◆ What is required:
Report how many lines in the records below contain the word "Circuit". Nothing else belongs in the answer.

[Items from a dataset]

============

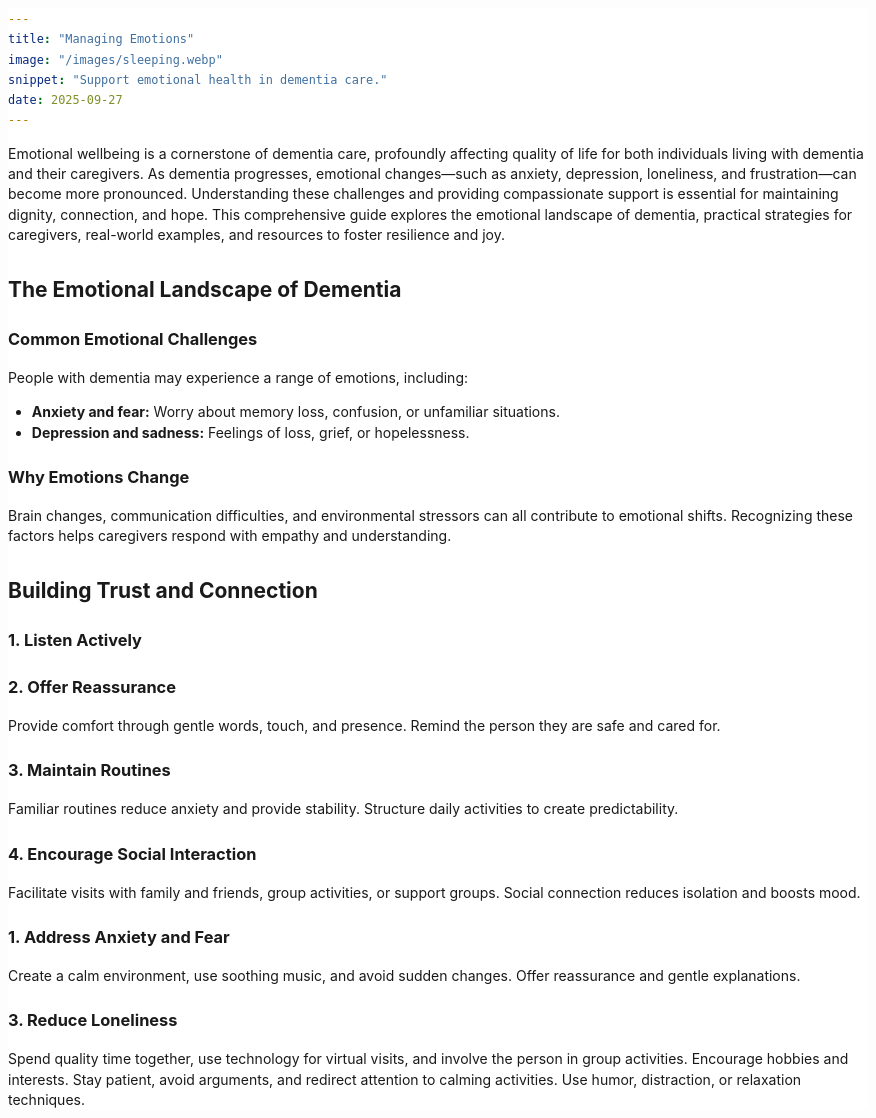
 ```yaml
---
title: "Managing Emotions"
image: "/images/sleeping.webp"
snippet: "Support emotional health in dementia care."
date: 2025-09-27
---
```


Emotional wellbeing is a cornerstone of dementia care, profoundly affecting quality of life for both individuals living with dementia and their caregivers. As dementia progresses, emotional changes—such as anxiety, depression, loneliness, and frustration—can become more pronounced. Understanding these challenges and providing compassionate support is essential for maintaining dignity, connection, and hope. This comprehensive guide explores the emotional landscape of dementia, practical strategies for caregivers, real-world examples, and resources to foster resilience and joy.

## The Emotional Landscape of Dementia

### Common Emotional Challenges
People with dementia may experience a range of emotions, including:

- **Anxiety and fear:** Worry about memory loss, confusion, or unfamiliar situations.
- **Depression and sadness:** Feelings of loss, grief, or hopelessness.

### Why Emotions Change
Brain changes, communication difficulties, and environmental stressors can all contribute to emotional shifts. Recognizing these factors helps caregivers respond with empathy and understanding.

## Building Trust and Connection

### 1. Listen Actively

### 2. Offer Reassurance
Provide comfort through gentle words, touch, and presence. Remind the person they are safe and cared for.
### 3. Maintain Routines
Familiar routines reduce anxiety and provide stability. Structure daily activities to create predictability.

### 4. Encourage Social Interaction
Facilitate visits with family and friends, group activities, or support groups. Social connection reduces isolation and boosts mood.
### 1. Address Anxiety and Fear
Create a calm environment, use soothing music, and avoid sudden changes. Offer reassurance and gentle explanations.


### 3. Reduce Loneliness
Spend quality time together, use technology for virtual visits, and involve the person in group activities. Encourage hobbies and interests.
Stay patient, avoid arguments, and redirect attention to calming activities. Use humor, distraction, or relaxation techniques.
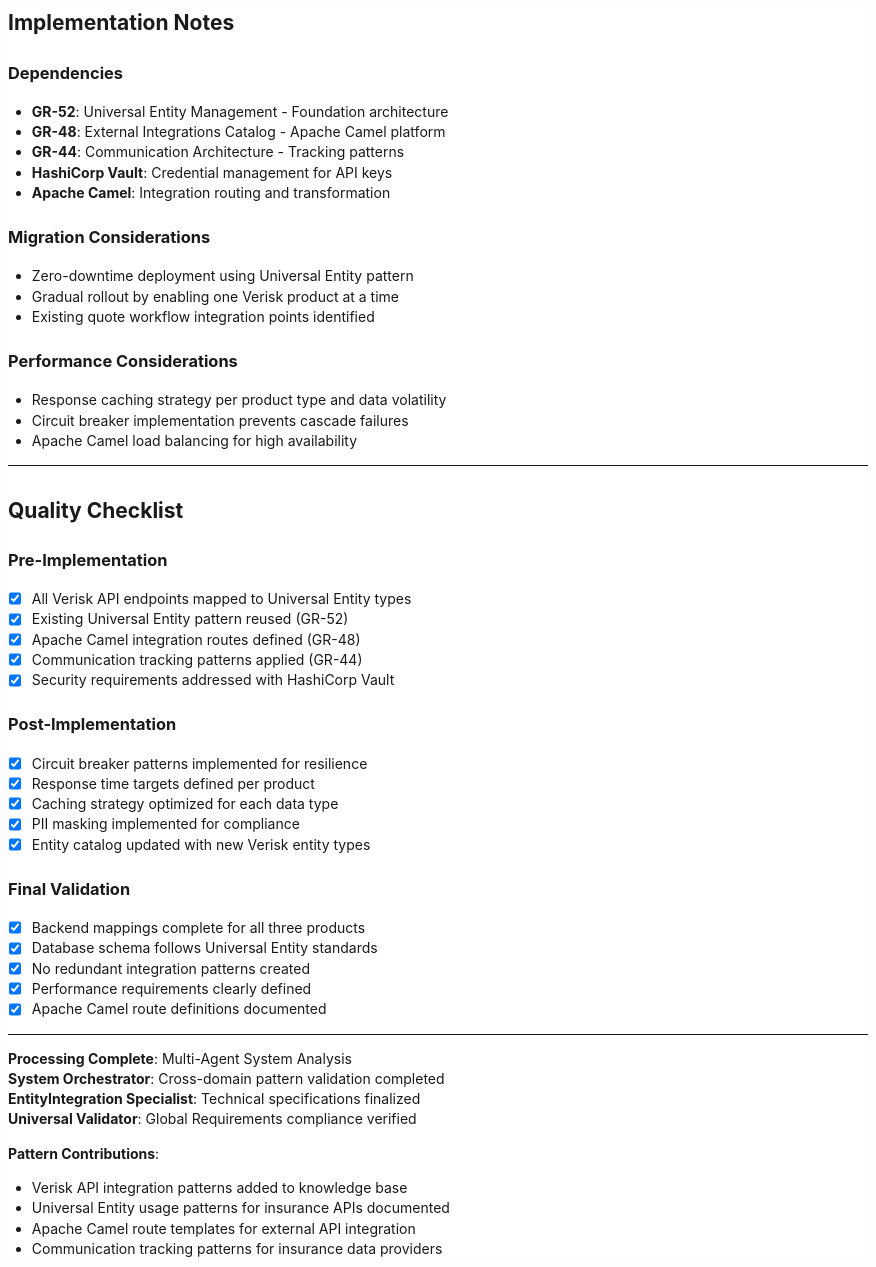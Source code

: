 
## Implementation Notes

### Dependencies
- **GR-52**: Universal Entity Management - Foundation architecture
- **GR-48**: External Integrations Catalog - Apache Camel platform
- **GR-44**: Communication Architecture - Tracking patterns
- **HashiCorp Vault**: Credential management for API keys
- **Apache Camel**: Integration routing and transformation

### Migration Considerations
- Zero-downtime deployment using Universal Entity pattern
- Gradual rollout by enabling one Verisk product at a time
- Existing quote workflow integration points identified

### Performance Considerations
- Response caching strategy per product type and data volatility
- Circuit breaker implementation prevents cascade failures
- Apache Camel load balancing for high availability

---

## Quality Checklist

### Pre-Implementation
- [x] All Verisk API endpoints mapped to Universal Entity types
- [x] Existing Universal Entity pattern reused (GR-52)
- [x] Apache Camel integration routes defined (GR-48)
- [x] Communication tracking patterns applied (GR-44)
- [x] Security requirements addressed with HashiCorp Vault

### Post-Implementation  
- [x] Circuit breaker patterns implemented for resilience
- [x] Response time targets defined per product
- [x] Caching strategy optimized for each data type
- [x] PII masking implemented for compliance
- [x] Entity catalog updated with new Verisk entity types

### Final Validation
- [x] Backend mappings complete for all three products
- [x] Database schema follows Universal Entity standards
- [x] No redundant integration patterns created
- [x] Performance requirements clearly defined
- [x] Apache Camel route definitions documented

---

**Processing Complete**: Multi-Agent System Analysis  
**System Orchestrator**: Cross-domain pattern validation completed  
**EntityIntegration Specialist**: Technical specifications finalized  
**Universal Validator**: Global Requirements compliance verified  

**Pattern Contributions**: 
- Verisk API integration patterns added to knowledge base
- Universal Entity usage patterns for insurance APIs documented
- Apache Camel route templates for external API integration
- Communication tracking patterns for insurance data providers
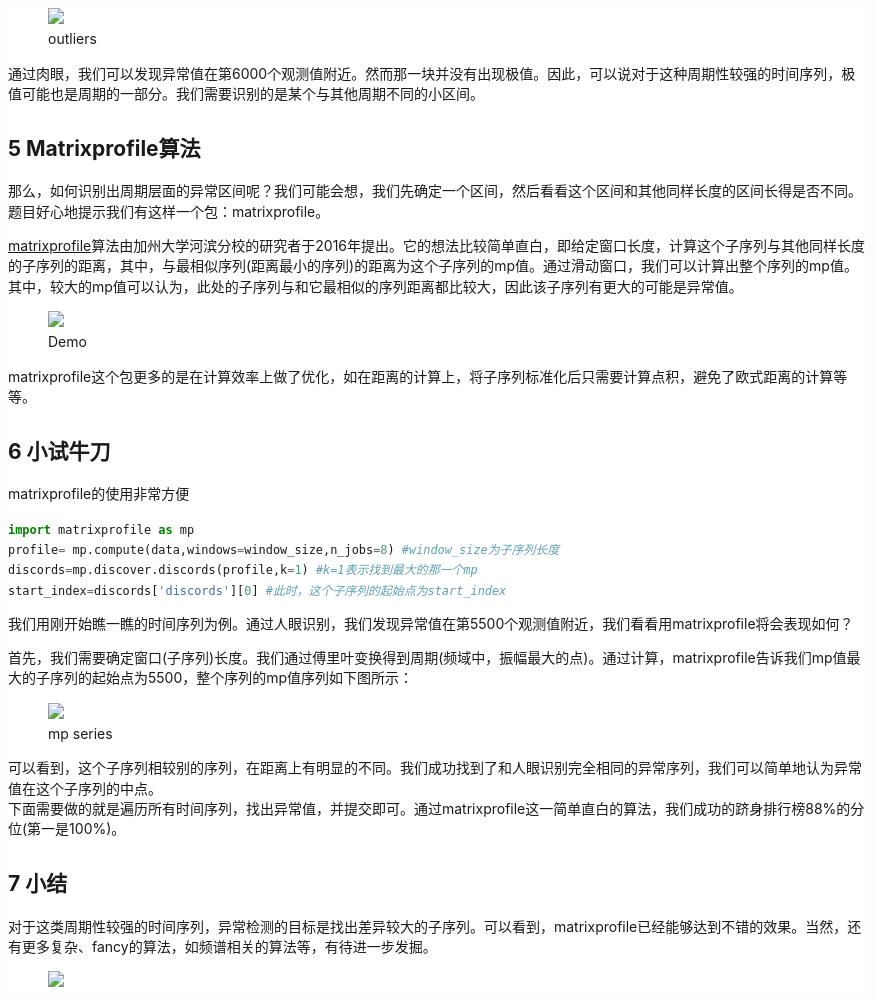 <figure>
  <img src="https://cdn.jsdelivr.net/gh/BulletTech2021/Pics/2021-7-18/1626574877658-2.png" width="500" />
  <figcaption>outliers</figcaption>
</figure>

通过肉眼，我们可以发现异常值在第6000个观测值附近。然而那一块并没有出现极值。因此，可以说对于这种周期性较强的时间序列，极值可能也是周期的一部分。我们需要识别的是某个与其他周期不同的小区间。

## 5 Matrixprofile算法

那么，如何识别出周期层面的异常区间呢？我们可能会想，我们先确定一个区间，然后看看这个区间和其他同样长度的区间长得是否不同。  
题目好心地提示我们有这样一个包：matrixprofile。

[matrixprofile](https://towardsdatascience.com/introduction-to-matrix-profiles-5568f3375d90)算法由加州大学河滨分校的研究者于2016年提出。它的想法比较简单直白，即给定窗口长度，计算这个子序列与其他同样长度的子序列的距离，其中，与最相似序列(距离最小的序列)的距离为这个子序列的mp值。通过滑动窗口，我们可以计算出整个序列的mp值。其中，较大的mp值可以认为，此处的子序列与和它最相似的序列距离都比较大，因此该子序列有更大的可能是异常值。  

<figure>
  <img src="https://cdn.jsdelivr.net/gh/BulletTech2021/Pics/2021-7-18/1626574877648-1.gif" width="500" />
  <figcaption>Demo</figcaption>
</figure>

matrixprofile这个包更多的是在计算效率上做了优化，如在距离的计算上，将子序列标准化后只需要计算点积，避免了欧式距离的计算等等。  

## 6 小试牛刀

matrixprofile的使用非常方便

```python
import matrixprofile as mp
profile= mp.compute(data,windows=window_size,n_jobs=8) #window_size为子序列长度
discords=mp.discover.discords(profile,k=1) #k=1表示找到最大的那一个mp
start_index=discords['discords'][0] #此时，这个子序列的起始点为start_index
```

我们用刚开始瞧一瞧的时间序列为例。通过人眼识别，我们发现异常值在第5500个观测值附近，我们看看用matrixprofile将会表现如何？

首先，我们需要确定窗口(子序列)长度。我们通过傅里叶变换得到周期(频域中，振幅最大的点)。通过计算，matrixprofile告诉我们mp值最大的子序列的起始点为5500，整个序列的mp值序列如下图所示：

<figure>
  <img src="https://cdn.jsdelivr.net/gh/BulletTech2021/Pics/2021-7-18/1626576279441-4.png" width="500" />
  <figcaption>mp series</figcaption>
</figure>

可以看到，这个子序列相较别的序列，在距离上有明显的不同。我们成功找到了和人眼识别完全相同的异常序列，我们可以简单地认为异常值在这个子序列的中点。  
下面需要做的就是遍历所有时间序列，找出异常值，并提交即可。通过matrixprofile这一简单直白的算法，我们成功的跻身排行榜88%的分位(第一是100%)。

## 7 小结

对于这类周期性较强的时间序列，异常检测的目标是找出差异较大的子序列。可以看到，matrixprofile已经能够达到不错的效果。当然，还有更多复杂、fancy的算法，如频谱相关的算法等，有待进一步发掘。

<figure>
  <img src="https://cdn.jsdelivr.net/gh/BulletTech2021/Pics/2021-6-14/1623639526512-1080P%20(Full%20HD)%20-%20Tail%20Pic.png" width="500" />
</figure>
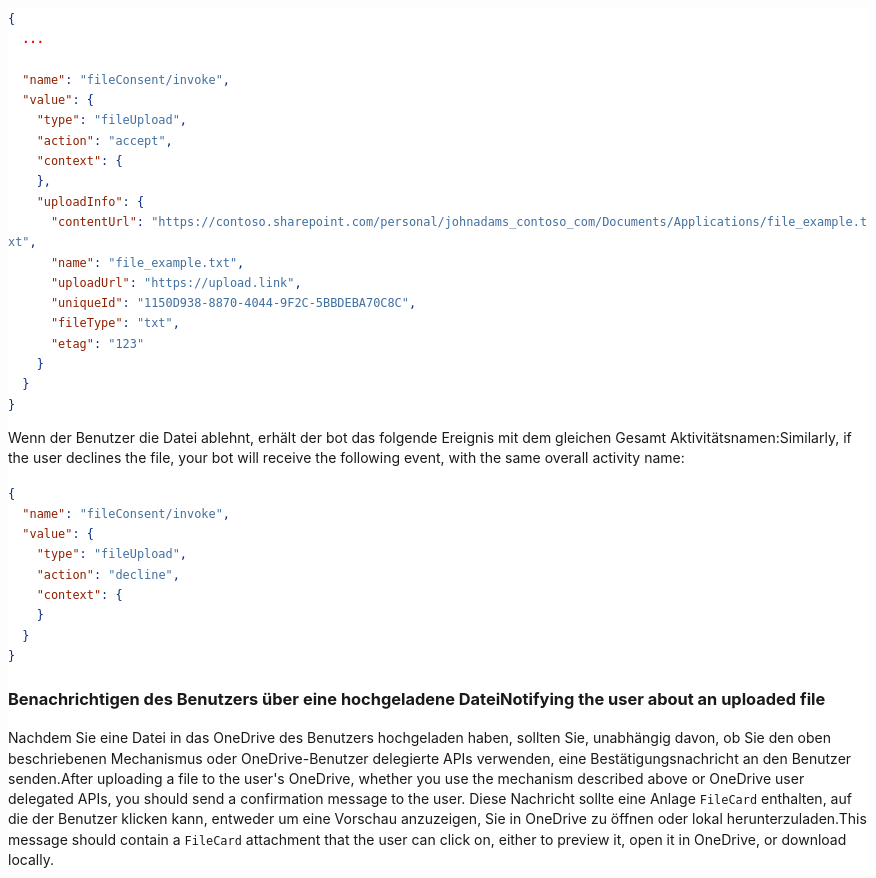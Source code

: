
 ```json
{
  ...

  "name": "fileConsent/invoke",
  "value": {
    "type": "fileUpload",
    "action": "accept",
    "context": {
    },
    "uploadInfo": {
      "contentUrl": "https://contoso.sharepoint.com/personal/johnadams_contoso_com/Documents/Applications/file_example.txt",
      "name": "file_example.txt",
      "uploadUrl": "https://upload.link",
      "uniqueId": "1150D938-8870-4044-9F2C-5BBDEBA70C8C",
      "fileType": "txt",
      "etag": "123"
    }
  }
}
```

<span data-ttu-id="75bf3-167">Wenn der Benutzer die Datei ablehnt, erhält der bot das folgende Ereignis mit dem gleichen Gesamt Aktivitätsnamen:</span><span class="sxs-lookup"><span data-stu-id="75bf3-167">Similarly, if the user declines the file, your bot will receive the following event, with the same overall activity name:</span></span>

```json
{
  "name": "fileConsent/invoke",
  "value": {
    "type": "fileUpload",
    "action": "decline",
    "context": {
    }
  }
}
```

### <a name="notifying-the-user-about-an-uploaded-file"></a><span data-ttu-id="75bf3-168">Benachrichtigen des Benutzers über eine hochgeladene Datei</span><span class="sxs-lookup"><span data-stu-id="75bf3-168">Notifying the user about an uploaded file</span></span>

<span data-ttu-id="75bf3-169">Nachdem Sie eine Datei in das OneDrive des Benutzers hochgeladen haben, sollten Sie, unabhängig davon, ob Sie den oben beschriebenen Mechanismus oder OneDrive-Benutzer delegierte APIs verwenden, eine Bestätigungsnachricht an den Benutzer senden.</span><span class="sxs-lookup"><span data-stu-id="75bf3-169">After uploading a file to the user's OneDrive, whether you use the mechanism described above or OneDrive user delegated APIs, you should send a confirmation message to the user.</span></span> <span data-ttu-id="75bf3-170">Diese Nachricht sollte eine Anlage `FileCard` enthalten, auf die der Benutzer klicken kann, entweder um eine Vorschau anzuzeigen, Sie in OneDrive zu öffnen oder lokal herunterzuladen.</span><span class="sxs-lookup"><span data-stu-id="75bf3-170">This message should contain  a `FileCard` attachment that the user can click on, either to preview it, open it in OneDrive, or download locally.</span></span>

============

◆ Written answer:
2